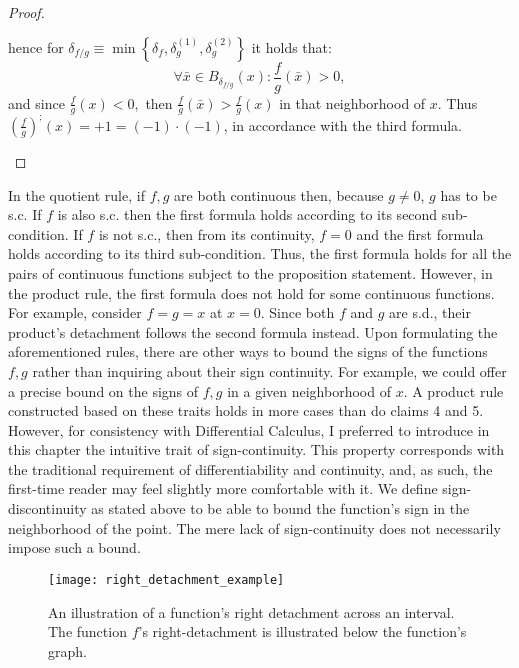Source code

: \documentclass[11pt]{book}
\begin{document}
\begin{proof}
\begin{enumerate}
\begin{itemize}
hence for $\delta_{f/g}\equiv\min\left\{ \delta_{f},\delta_{g}^{\left(1\right)},\delta_{g}^{\left(2\right)}\right\} $ it holds that:
$$\forall\bar{x}\in B_{\delta_{f/g}}\left(x\right):\frac{f}{g}\left(\bar{x}\right)>0,$$
and since $\frac{f}{g}\left(x\right)<0,$ then $\frac{f}{g}\left(\bar{x}\right)>\frac{f}{g}\left(x\right)$ in that neighborhood of $x$. Thus $\left(\frac{f}{g}\right)^{;}\left(x\right)=+1=\left(-1\right)\cdot\left(-1\right)$, in accordance with the third formula.
\end{itemize}
\end{enumerate}
\end{proof}

\begin{remark}In the quotient rule, if $f,g$ are both continuous then, because $g\neq0$, $g$ has to be s.c. If $f$ is also s.c. then the first formula holds according to its second sub-condition. If $f$ is not s.c., then from its continuity, $f=0$ and the first formula holds according to its third sub-condition. Thus, the first formula holds for all the pairs of continuous functions subject to the proposition statement. However, in the product rule, the first formula does not hold for some continuous functions. For example, consider $f=g=x$ at $x=0$. Since both $f$ and $g$ are s.d., their product's detachment follows the second formula instead.
Upon formulating the aforementioned rules, there are other ways to bound the signs of the functions $f,g$ rather than inquiring about their sign continuity. For example, we could offer a precise bound on the signs of $f,g$ in a given neighborhood of $x$. A product rule constructed based on these traits holds in more cases than do claims 4 and 5. However, for consistency with Differential Calculus, I preferred to introduce in this chapter the intuitive trait of sign-continuity. This property corresponds with the traditional requirement of differentiability and continuity, and, as such, the first-time reader may feel slightly more comfortable with it.
We define sign-discontinuity as stated above to be able to bound the function's sign in the neighborhood of the point. The mere lack of sign-continuity does not necessarily impose such a bound.
\end{remark}

\begin{figure}[h!]
\texttt{[image: right\_detachment\_example]}
\caption{An illustration of a function's right detachment across an interval. The function $f$'s right-detachment is illustrated below the function's graph.}
\end{figure}
\end{document}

■ **EXERCISE BRIEF**:
Your answer must be the line containing "We define sign-discontinuity" and every line after it through the end of the records above, reproduced exactly and alone.

■ **SOLUTION**:
We define sign-discontinuity as stated above to be able to bound the function's sign in the neighborhood of the point. The mere lack of sign-continuity does not necessarily impose such a bound.
\end{remark}

\begin{figure}[h!]
\texttt{[image: right\_detachment\_example]}
\caption{An illustration of a function's right detachment across an interval. The function $f$'s right-detachment is illustrated below the function's graph.}
\end{figure}
\end{document}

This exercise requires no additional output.